Patents and trademarks are now inextricably linked to our national, as well as global economic well-being. Patents have assumed ever-increasing importance in stimulating investment in high-technology industries and in creating jobs for millions all around the globe. Trademarks have facilitated business development by offering protection from unfair competition while helping consumers select products and services that satisfy their needs.
Truly, it can be said that the United States Patent and Trademark Office touches our lives at work, at home and at play-everywhere in today's world.
U.S. DEPARTMENT OF COMMERCE
William M. Daley
U.S. PATENT AND TRADEMARK OFFICE
Q. Todd Dickinson
Acting Assistant Secretary of Commerce and
Acting Commissioner of Patents and Trademarks
These are exciting times at the U.S. Patent and Trademark Office. In FY 1998 we received unprecedented numbers of patent and trademark applications, hired over a thousand new employees, and moved our proposal for consolidated, modern facilities closer to reality. Having practiced intellectual property law for more than twenty years prior to joining the PTO in December 1997, and being confirmed as Deputy Commissioner in June 1998, I believe strongly in the importance of intellectual property to the economy of both the United States and the world.
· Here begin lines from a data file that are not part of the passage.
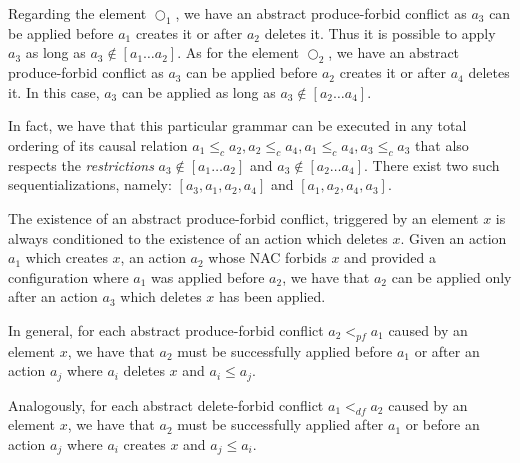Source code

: \begin{example}
  Regarding the element $\Circle_1$, we have an abstract produce-forbid conflict as $a_3$ can be applied before $a_1$ creates it or after $a_2$ deletes it. Thus it is possible to apply $a_3$ as long as $a_3 \not\in [a_1\ldots a_2]$. As for the element $\Circle_2$, we have an abstract produce-forbid conflict as $a_3$ can be applied before $a_2$ creates it or after $a_4$ deletes it. In this case, $a_3$ can be applied as long as $a_3 \not\in [a_2\ldots a_4]$.

  In fact, we have that this particular grammar can be executed in any total ordering of its causal relation $a_1 \leq_c a_2, a_2 \leq_c a_4, a_1 \leq_c a_4, a_3 \leq_c a_3$ that also respects the \emph{restrictions} $a_3 \not\in [a_1\ldots a_2]$ and $a_3 \not\in [a_2\ldots a_4]$. There exist two such sequentializations, namely: $[a_3, a_1, a_2, a_4]$ and $[a_1,a_2,a_4,a_3]$.
\end{example}

\begin{remark} The existence of an abstract produce-forbid conflict, triggered by an element $x$ is always conditioned to the existence of an action which deletes $x$. Given an action $a_1$ which creates $x$, an action $a_2$ whose NAC forbids $x$ and provided a configuration where $a_1$ was applied before $a_2$, we have that $a_2$ can be applied only after an action $a_3$ which deletes $x$ has been applied.

  In general, for each abstract produce-forbid conflict $a_2 <_{pf} a_1$ caused by an element $x$, we have that $a_2$ must be successfully applied before $a_1$ or after an action $a_{j}$ where $a_i$ deletes $x$ and $a_i \leq a_j$.

  Analogously, for each abstract delete-forbid conflict $a_1 <_{df} a_2$ caused by an element $x$, we have that $a_2$ must be successfully applied after $a_1$ or before an action $a_j$ where $a_i$ creates $x$ and $a_j \leq a_i$.
\end{remark}


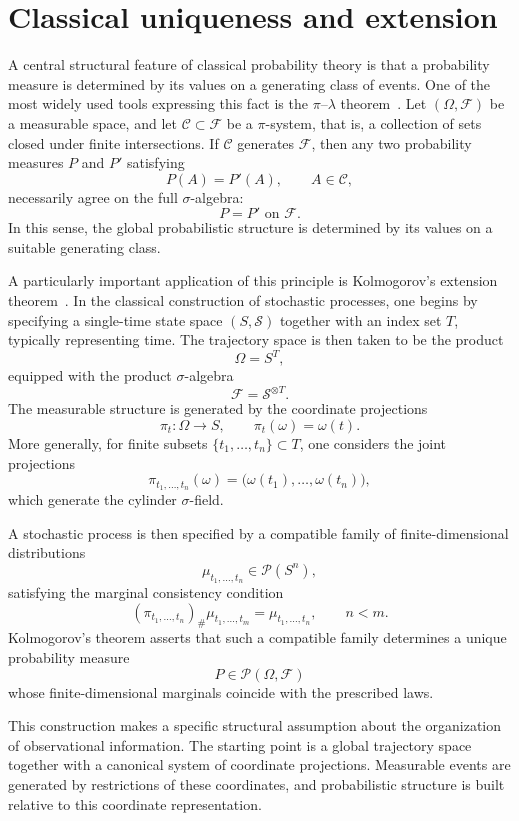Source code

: \section{Classical uniqueness and extension}

A central structural feature of classical probability theory is that a probability measure is determined by its values on a generating class of events. One of the most widely used tools expressing this fact is the $\pi$--$\lambda$ theorem~\cite{Billingsley,Kallenberg}. Let $(\Omega,\mathcal F)$ be a measurable space, and let $\mathcal C \subset \mathcal F$ be a $\pi$-system, that is, a collection of sets closed under finite intersections. If $\mathcal C$ generates $\mathcal F$, then any two probability measures $P$ and $P'$ satisfying
\[
P(A) = P'(A), \qquad A \in \mathcal C,
\]
necessarily agree on the full $\sigma$-algebra:
\[
P = P' \text{ on } \mathcal F.
\]
In this sense, the global probabilistic structure is determined by its values on a suitable generating class.

A particularly important application of this principle is Kolmogorov's extension theorem~\cite{Kolmogorov,Billingsley}. In the classical construction of stochastic processes, one begins by specifying a single-time state space $(S,\mathcal S)$ together with an index set $T$, typically representing time. The trajectory space is then taken to be the product
\[
\Omega = S^T,
\]
equipped with the product $\sigma$-algebra
\[
\mathcal F = \mathcal S^{\otimes T}.
\]
The measurable structure is generated by the coordinate projections
\[
\pi_t : \Omega \to S, 
\qquad 
\pi_t(\omega) = \omega(t).
\]
More generally, for finite subsets $\{t_1,\dots,t_n\} \subset T$, one considers the joint projections
\[
\pi_{t_1,\dots,t_n}(\omega)
=
\big(\omega(t_1),\dots,\omega(t_n)\big),
\]
which generate the cylinder $\sigma$-field.

A stochastic process is then specified by a compatible family of finite-dimensional distributions
\[
\mu_{t_1,\dots,t_n}
\in
\mathcal P(S^n),
\]
satisfying the marginal consistency condition
\[
(\pi_{t_1,\dots,t_n})_\# \mu_{t_1,\dots,t_m}
=
\mu_{t_1,\dots,t_n},
\qquad
n < m.
\]
Kolmogorov's theorem asserts that such a compatible family determines a unique probability measure
\[
P \in \mathcal P(\Omega,\mathcal F)
\]
whose finite-dimensional marginals coincide with the prescribed laws.

This construction makes a specific structural assumption about the organization of observational information. The starting point is a global trajectory space together with a canonical system of coordinate projections. Measurable events are generated by restrictions of these coordinates, and probabilistic structure is built relative to this coordinate representation.

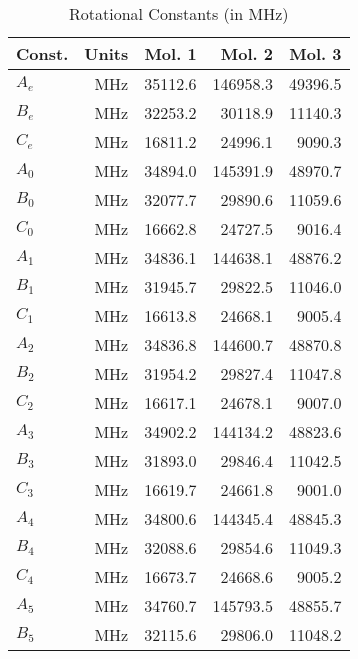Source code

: \begin{table}
\centering
\caption{Rotational Constants (in MHz)}
\begin{tabular}{lrrrr}
Const. &    Units &          Mol. 1 &          Mol. 2 &          Mol. 3 \\
\hline
$A_{e    }$ &      MHz &         35112.6 &        146958.3 &         49396.5 \\
$B_{e    }$ &      MHz &         32253.2 &         30118.9 &         11140.3 \\
$C_{e    }$ &      MHz &         16811.2 &         24996.1 &          9090.3 \\
$A_{0    }$ &      MHz &         34894.0 &        145391.9 &         48970.7 \\
$B_{0    }$ &      MHz &         32077.7 &         29890.6 &         11059.6 \\
$C_{0    }$ &      MHz &         16662.8 &         24727.5 &          9016.4 \\
$A_{1    }$ &      MHz &         34836.1 &        144638.1 &         48876.2 \\
$B_{1    }$ &      MHz &         31945.7 &         29822.5 &         11046.0 \\
$C_{1    }$ &      MHz &         16613.8 &         24668.1 &          9005.4 \\
$A_{2    }$ &      MHz &         34836.8 &        144600.7 &         48870.8 \\
$B_{2    }$ &      MHz &         31954.2 &         29827.4 &         11047.8 \\
$C_{2    }$ &      MHz &         16617.1 &         24678.1 &          9007.0 \\
$A_{3    }$ &      MHz &         34902.2 &        144134.2 &         48823.6 \\
$B_{3    }$ &      MHz &         31893.0 &         29846.4 &         11042.5 \\
$C_{3    }$ &      MHz &         16619.7 &         24661.8 &          9001.0 \\
$A_{4    }$ &      MHz &         34800.6 &        144345.4 &         48845.3 \\
$B_{4    }$ &      MHz &         32088.6 &         29854.6 &         11049.3 \\
$C_{4    }$ &      MHz &         16673.7 &         24668.6 &          9005.2 \\
$A_{5    }$ &      MHz &         34760.7 &        145793.5 &         48855.7 \\
$B_{5    }$ &      MHz &         32115.6 &         29806.0 &         11048.2 \\

\end{tabular}
\end{table}
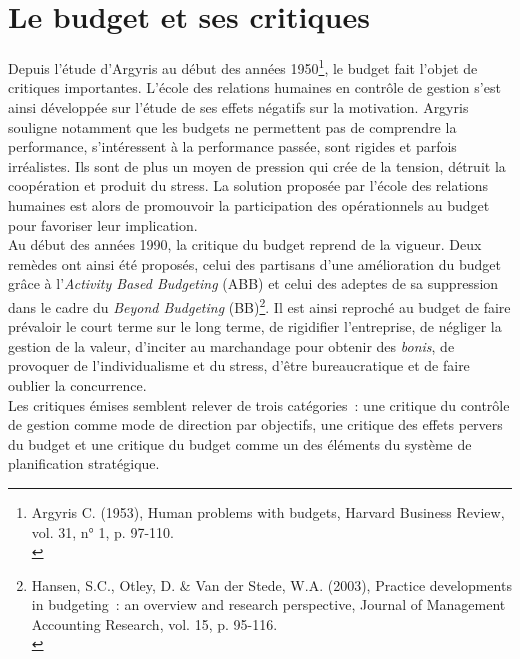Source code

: \documentclass{kaobook}
\begin{document}
\section{Le budget et ses critiques}
\label{sec:orgc9dc0e3}
Depuis l'étude d'Argyris au début des années 1950\footnote{Argyris C. (1953), Human problems with budgets, Harvard Business Review, vol. 31, n° 1, p. 97-110.\\}, le budget fait l'objet de critiques importantes. L'école des relations humaines en contrôle de gestion s'est ainsi développée sur l'étude de ses effets négatifs sur la motivation. Argyris souligne notamment que les budgets ne permettent pas de comprendre la performance, s'intéressent à la performance passée, sont rigides et parfois irréalistes. Ils sont de plus un moyen de pression qui crée de la tension, détruit la coopération et produit du stress. La solution proposée par l'école des relations humaines est alors de promouvoir la participation des opérationnels au budget pour favoriser leur implication.\\

Au début des années 1990, la critique du budget reprend de la vigueur. Deux remèdes ont ainsi été proposés, celui des partisans d'une amélioration du budget grâce à l'\emph{Activity Based Budgeting} (ABB) et celui des adeptes de sa suppression dans le cadre du \emph{Beyond Budgeting} (BB)\footnote{Hansen, S.C., Otley, D. \& Van der Stede, W.A. (2003), Practice developments in budgeting : an overview and research perspective, Journal of Management Accounting Research, vol. 15, p. 95-116.\\}. Il est ainsi reproché au budget de faire prévaloir le court terme sur le long terme, de rigidifier l'entreprise, de négliger la gestion de la valeur, d'inciter au marchandage pour obtenir des \emph{bonis}, de provoquer de l'individualisme et du stress, d'être bureaucratique et de faire oublier la concurrence.\\

Les critiques émises semblent relever de trois catégories : une critique du contrôle de gestion comme mode de direction par objectifs, une critique des effets pervers du budget et une critique du budget comme un des éléments du système de planification stratégique.\\
\end{document}
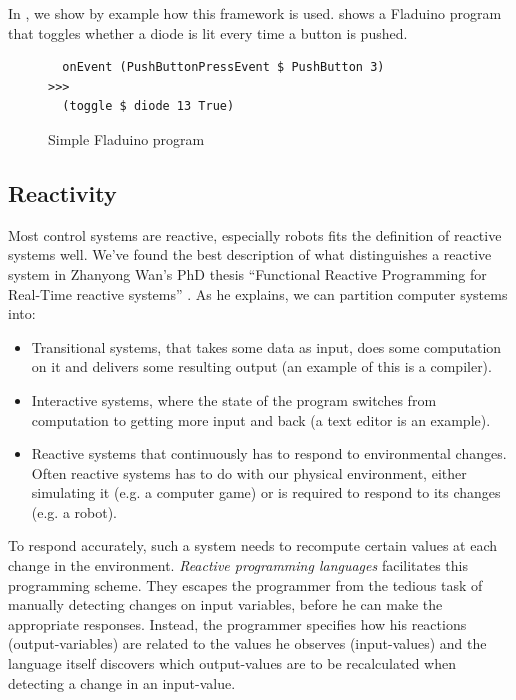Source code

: \documentclass[a4paper, oneside, final]{memoir}
\let\fref\undefined
\let\Fref\undefined
\begin{document}
In \fref{sec:pushbuttondef}, we show by example how this framework is
used. \Fref{fig:fladuino-simple} shows a Fladuino program that toggles
whether a diode is lit every time a button is pushed.

\begin{figure}
  \centering

\begin{verbatim}
  onEvent (PushButtonPressEvent $ PushButton 3) 
>>> 
  (toggle $ diode 13 True)
\end{verbatim}  

  \caption{Simple Fladuino program}
  \label{fig:fladuino-simple}
\end{figure}

\subsection{Reactivity}
Most control systems are reactive, especially robots fits the
definition of reactive systems well. We've found the best description
of what distinguishes a reactive system in Zhanyong Wan's PhD thesis
``Functional Reactive Programming for Real-Time reactive systems''
\cite{Chambers1992}.  As he explains, we can partition computer systems
into:
\begin{itemize}
\item Transitional systems, that takes some data as input, does some
  computation on it and delivers some resulting output (an example of this
  is a compiler).
\item Interactive systems, where the state of the program switches
  from computation to getting more input and back (a text editor is an
  example).
\item Reactive systems that continuously has to respond to
  environmental changes. Often reactive systems has to do with our
  physical environment, either simulating it (e.g. a computer game) or
  is required to respond to its changes (e.g. a robot).
\end{itemize}

To respond accurately, such a system needs to recompute certain values
at each change in the environment. \textit{Reactive programming
  languages} facilitates this programming scheme. They escapes the
programmer from the tedious task of manually detecting changes on
input variables, before he can make the appropriate
responses. Instead, the programmer specifies how his reactions
(output-variables) are related to the values he observes
(input-values) and the language itself discovers which output-values
are to be recalculated when detecting a change in an input-value.
\end{document}
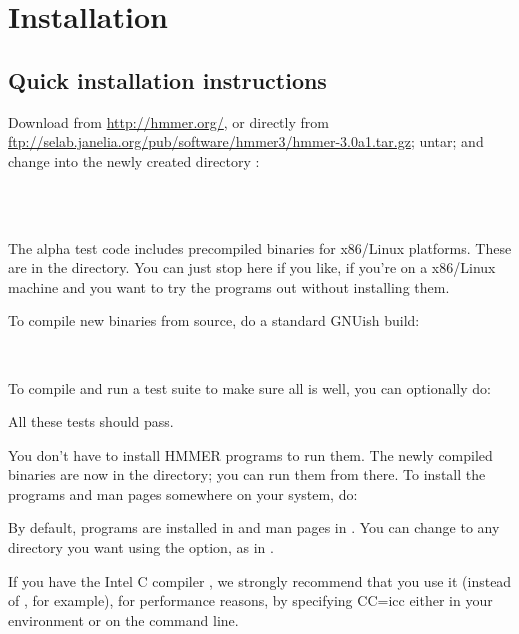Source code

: \section{Installation}
\label{section:installation}

\subsection{Quick installation instructions}

Download  from
\url{http://hmmer.org/}, or directly from
\url{ftp://selab.janelia.org/pub/software/hmmer3/hmmer-3.0a1.tar.gz};
untar; and change into the newly created directory :

\\
\\

The alpha test code includes precompiled binaries for x86/Linux
platforms. These are in the  directory. You can just
stop here if you like, if you're on a x86/Linux machine and you want
to try the programs out without installing them.

To compile new binaries from source, do a standard GNUish build:

\\ 

To compile and run a test suite to make sure all is well, you can
optionally do:


All these tests should pass.

You don't have to install HMMER programs to run them. The newly
compiled binaries are now in the  directory; you can run
them from there. To install the programs and man pages somewhere on
your system, do:


By default, programs are installed in  and man
pages in . You can change 
to any directory you want using the 
option, as in .

If you have the Intel C compiler , we strongly recommend
that you use it (instead of , for example), for performance
reasons, by specifying {CC=icc} either in your environment or on the
 command line. 

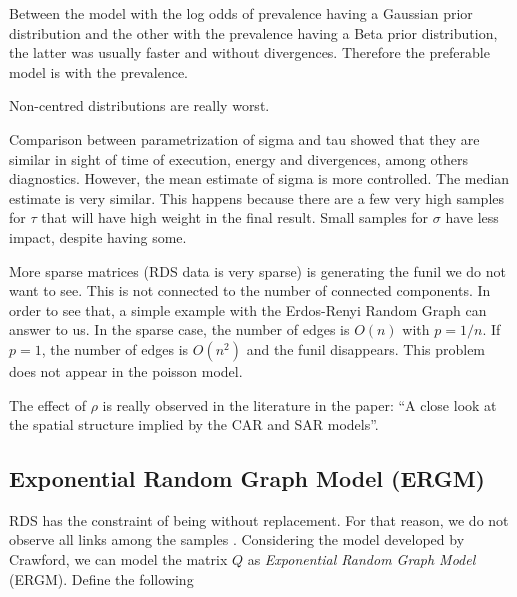 \begin{alineas}
  \item Between the model with the log odds of prevalence having a Gaussian prior
  distribution and the other with the prevalence having a Beta prior
  distribution, 
  the latter was usually faster and without divergences. Therefore the 
  preferable model is with the prevalence. 

  \item Non-centred distributions are really worst. 
  \item Comparison between parametrization of sigma and tau showed that
  they are similar in sight of time of execution, energy and divergences,
  among others diagnostics. However, the mean estimate of sigma is more
  controlled. The median estimate is very similar. This happens because there
  are a few very high samples for $\tau$ that will have high weight in the
  final result. Small samples for $\sigma$ have less impact, despite having
  some. 
  \item More sparse matrices (RDS data is very sparse) is generating the funil
  we do not want to see. This is not connected to the number of connected
  components. In order to see that, a simple example with the Erdos-Renyi
  Random Graph can answer to us. In the sparse case, the number of edges is
  $O(n)$ with $p=1/n$. If $p=1$, the number of edges is $O(n^2)$ and the funil
  disappears. This problem does not appear in the poisson model. 

  \item The effect of $\rho$ is really observed in the literature in the
  paper: ``A close look at the spatial structure implied by the CAR and SAR
  models''. 
\end{alineas}

\subsection{Exponential Random Graph Model (ERGM)}

RDS has the constraint of being without replacement. For that reason, we do
not observe all links among the samples \cite[]{crawford2016}. Considering the
model developed by Crawford, we can model the
matrix $Q$ as {\em Exponential Random Graph Model} (ERGM). Define the
following 

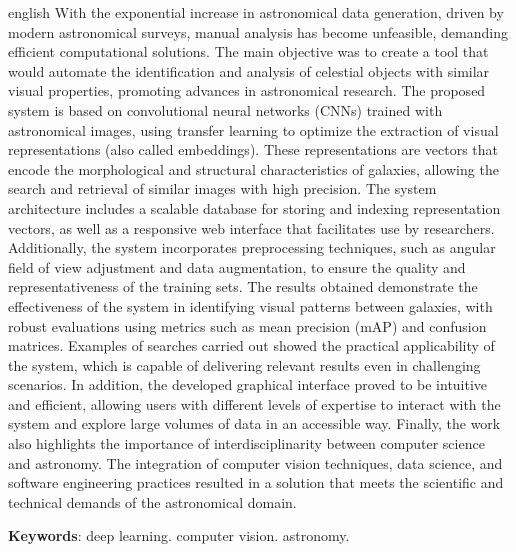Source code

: \documentclass[
	12pt,				%
	openright,			%
	twoside,			%
	a4paper,			%
  sumario=tradicional,
	english,			%
	french,				%
	spanish,			%
	brazil				%
	]{abntex2}
\begin{document}
\begin{resumo}[Abstract]
  \begin{otherlanguage*}{english}
    With the exponential increase in astronomical data generation, driven by modern astronomical surveys, manual analysis has become unfeasible, demanding efficient computational solutions. The main objective was to create a tool that would automate the identification and analysis of celestial objects with similar visual properties, promoting advances in astronomical research. The proposed system is based on convolutional neural networks (CNNs) trained with astronomical images, using transfer learning to optimize the extraction of visual representations (also called embeddings). These representations are vectors that encode the morphological and structural characteristics of galaxies, allowing the search and retrieval of similar images with high precision. The system architecture includes a scalable database for storing and indexing representation vectors, as well as a responsive web interface that facilitates use by researchers. Additionally, the system incorporates preprocessing techniques, such as angular field of view adjustment and data augmentation, to ensure the quality and representativeness of the training sets. The results obtained demonstrate the effectiveness of the system in identifying visual patterns between galaxies, with robust evaluations using metrics such as mean precision (mAP) and confusion matrices. Examples of searches carried out showed the practical applicability of the system, which is capable of delivering relevant results even in challenging scenarios. In addition, the developed graphical interface proved to be intuitive and efficient, allowing users with different levels of expertise to interact with the system and explore large volumes of data in an accessible way. Finally, the work also highlights the importance of interdisciplinarity between computer science and astronomy. The integration of computer vision techniques, data science, and software engineering practices resulted in a solution that meets the scientific and technical demands of the astronomical domain.

    \vspace{\onelineskip}

    \noindent
    \textbf{Keywords}: deep learning. computer vision. astronomy.
  \end{otherlanguage*}
\end{resumo}

\end{document}
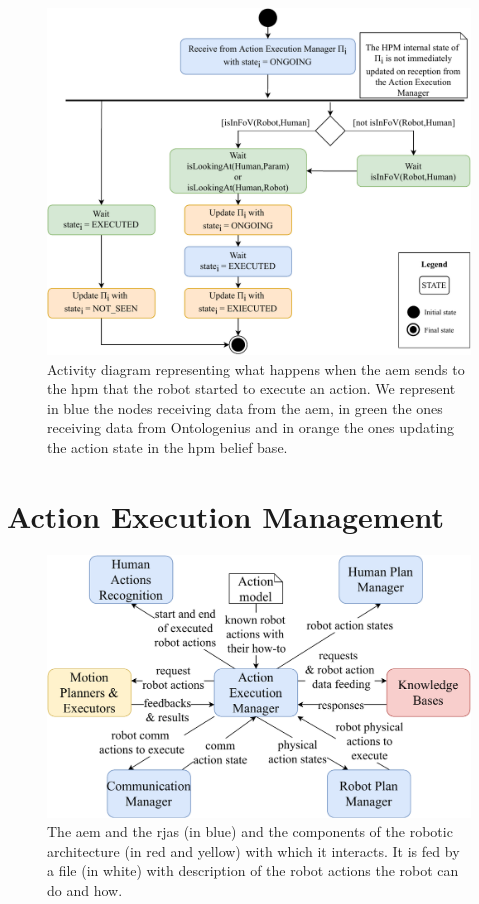 \documentclass[a4paper,11pt,twoside]{StyleThese}
\begin{document}
\begin{figure}[!ht]
	\includegraphics[width=\linewidth]{figures/chapter2/robot_action_hpm.pdf}
	\caption{Activity diagram representing what happens when the \acrfull{aem} sends to the \acrshort{hpm} that the robot started to execute an action. We represent in blue the nodes receiving data from the \acrshort{aem}, in green the ones receiving data from Ontologenius and in orange the ones updating the action state in the \acrshort{hpm} belief base.}
	\label{chap6:fig:robot_action_hpm}
\end{figure}

\clearpage

\section{Action Execution Management}\label{chap6:sec:aem}

\begin{figure}[!hbt]
	\centering
	\includegraphics[width=0.85\linewidth]{figures/chapter2/action_exe_manager_zoom.pdf}
	\caption{The \acrlong{aem} and the \acrshort{rja}s (in blue) and the components of the robotic architecture (in red and yellow) with which it interacts. It is fed by a file (in white) with description of the robot actions the robot can do and how.}
	\label{chap6:fig:action_exe_zoom}
\end{figure}
\end{document}
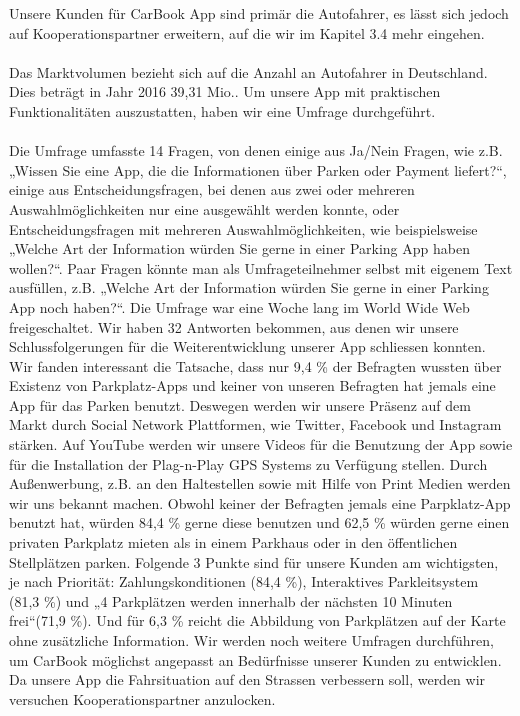 \documentclass[12pt,ngerman, fleqn]{book} %
\begin{document}
Unsere Kunden für CarBook App sind primär die Autofahrer, es lässt sich jedoch auf Kooperationspartner erweitern, auf die wir im Kapitel 3.4 mehr eingehen.\\ \\
Das Marktvolumen bezieht sich auf die Anzahl an Autofahrer in Deutschland. Dies beträgt in Jahr 2016 39,31 Mio.\autocite{statista3}.
Um unsere App mit praktischen Funktionalitäten auszustatten, haben wir eine Umfrage \autocite{umfrage} durchgeführt. \\ \\
Die Umfrage umfasste 14 Fragen, von denen einige aus Ja/Nein Fragen, wie z.B. „Wissen Sie eine App, die die Informationen über Parken oder Payment liefert?“, einige aus Entscheidungsfragen, bei denen aus zwei oder mehreren Auswahlmöglichkeiten nur eine ausgewählt werden konnte, oder Entscheidungsfragen mit mehreren Auswahlmöglichkeiten, wie beispielsweise „Welche Art der Information würden Sie gerne in einer Parking App haben wollen?“.  Paar Fragen könnte man als Umfrageteilnehmer selbst mit eigenem Text ausfüllen, z.B. „Welche Art der Information würden Sie gerne in einer Parking App noch haben?“. Die Umfrage war eine Woche lang im World Wide Web freigeschaltet. Wir haben 32 Antworten bekommen, aus denen wir unsere Schlussfolgerungen für die Weiterentwicklung unserer App schliessen konnten. Wir fanden interessant die Tatsache, dass nur 9,4 \% der Befragten wussten über Existenz von Parkplatz-Apps und keiner von unseren Befragten hat jemals eine App für das Parken benutzt.  Deswegen werden wir unsere Präsenz auf dem Markt durch Social Network Plattformen, wie Twitter, Facebook und Instagram stärken.  Auf YouTube werden wir unsere Videos für die Benutzung der App sowie für die Installation der Plag-n-Play GPS Systems zu Verfügung stellen. Durch Außenwerbung, z.B. an den Haltestellen sowie mit Hilfe von Print Medien werden wir uns bekannt machen. Obwohl keiner der Befragten jemals eine Parpklatz-App benutzt hat, würden 84,4 \% gerne diese benutzen und 62,5 \% würden gerne einen privaten Parkplatz mieten als in einem Parkhaus oder in den öffentlichen Stellplätzen parken. Folgende 3 Punkte sind für unsere Kunden am wichtigsten, je nach Priorität: Zahlungskonditionen (84,4 \%), Interaktives Parkleitsystem (81,3 \%) und „4 Parkplätzen werden innerhalb der nächsten 10 Minuten frei“(71,9 \%). Und für 6,3 \% reicht die Abbildung von Parkplätzen auf der Karte ohne zusätzliche Information. Wir werden noch weitere Umfragen durchführen, um CarBook möglichst angepasst an Bedürfnisse unserer Kunden zu entwicklen. Da unsere App die Fahrsituation auf den Strassen verbessern soll, werden wir versuchen Kooperationspartner anzulocken.
\end{document}
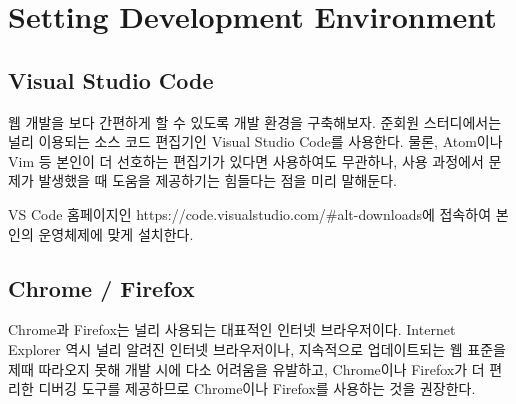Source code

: \section{Setting Development Environment} \label{sect:setting-development-environment}

\subsection*{Visual Studio Code}
웹 개발을 보다 간편하게 할 수 있도록 개발 환경을 구축해보자. 준회원 스터디에서는 널리 이용되는 소스 코드 편집기인 Visual Studio Code를 사용한다. 물론, Atom이나 Vim 등 본인이 더 선호하는 편집기가 있다면 사용하여도 무관하나, 사용 과정에서 문제가 발생했을 때 도움을 제공하기는 힘들다는 점을 미리 말해둔다.

VS Code 홈페이지인 https://code.visualstudio.com/\#alt-downloads에 접속하여 본인의 운영체제에 맞게 설치한다.

\subsection*{Chrome / Firefox}
Chrome과 Firefox는 널리 사용되는 대표적인 인터넷 브라우저이다. Internet Explorer 역시 널리 알려진 인터넷 브라우저이나, 지속적으로 업데이트되는 웹 표준을 제때 따라오지 못해 개발 시에 다소 어려움을 유발하고, Chrome이나 Firefox가 더 편리한 디버깅 도구를 제공하므로 Chrome이나 Firefox를 사용하는 것을 권장한다.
I am convinced that customer service must be our chief goal-by being more accessible to our customers, by improving the quality and quantity of our work, by attracting and keeping the best people, and by continuing to improve our business execution.
As a bureau of the U.S. Department of Commerce, the PTO is committed to the mission of job creation, sustainable economic growth, and better living standards for all Americans, and our task is to promote intellectual property rights systems as a means of protecting our economic prosperity. Our mission is to administer the laws relevant to granting patents and registering trademarks, and to advise the Secretary of Commerce and the President on intellectual property protection and the trade-related aspects of intellectual property. To ensure that we keep working toward our strategic goals, each business area developed a single performance goal, together with a series of business goals and performance measures to test how well each business area is progressing toward achieving its goal. In FY 1998, we did very well toward reaching these goals.
The past year
The PTO attained a number of important milestones in FY 1998. The number of patent and trademark applications we received grew 6 percent to 489,050, and we received our first trademark applications over the Internet. We hired 1,015 employees, 829 of them new patent or trademark examiners. Employees continued to improve their skills through training opportunities, and 760 employees continued their education through PTO University, with 86 receiving degrees. Since our success greatly depends on automation, we have continued the effort to move to a fully electronic patent and trademark system, both for our employees and for our customers, including modernizing our fee collection processes and establishing a system to accept credit card payments over the Internet for trademark applications.
1999 and beyond
In recognition of our value to the national economy, Vice President Gore has designated the PTO a High-Impact Agency, and we made seven commitments to the Vice President to further improve our work:
- Reduce processing time to patent original inventions to 12 months by 2003;
- Start electronic processing of patent applications in 2003;
- Reduce trademark processing time to three months to first action and offer electronic filing capabilities to our customers;
- Work with the World Intellectual Property Organization to achieve the electronic filing of Patent Cooperation Treaty applications;
- Enable customers to use the Internet to determine the status of patent and trademark applications, place orders and receive products, and access patent and trademark data;
- Establish a cost-aligned fee schedule that encourages filings;
- Offer employees more work-at-home opportunities and training programs.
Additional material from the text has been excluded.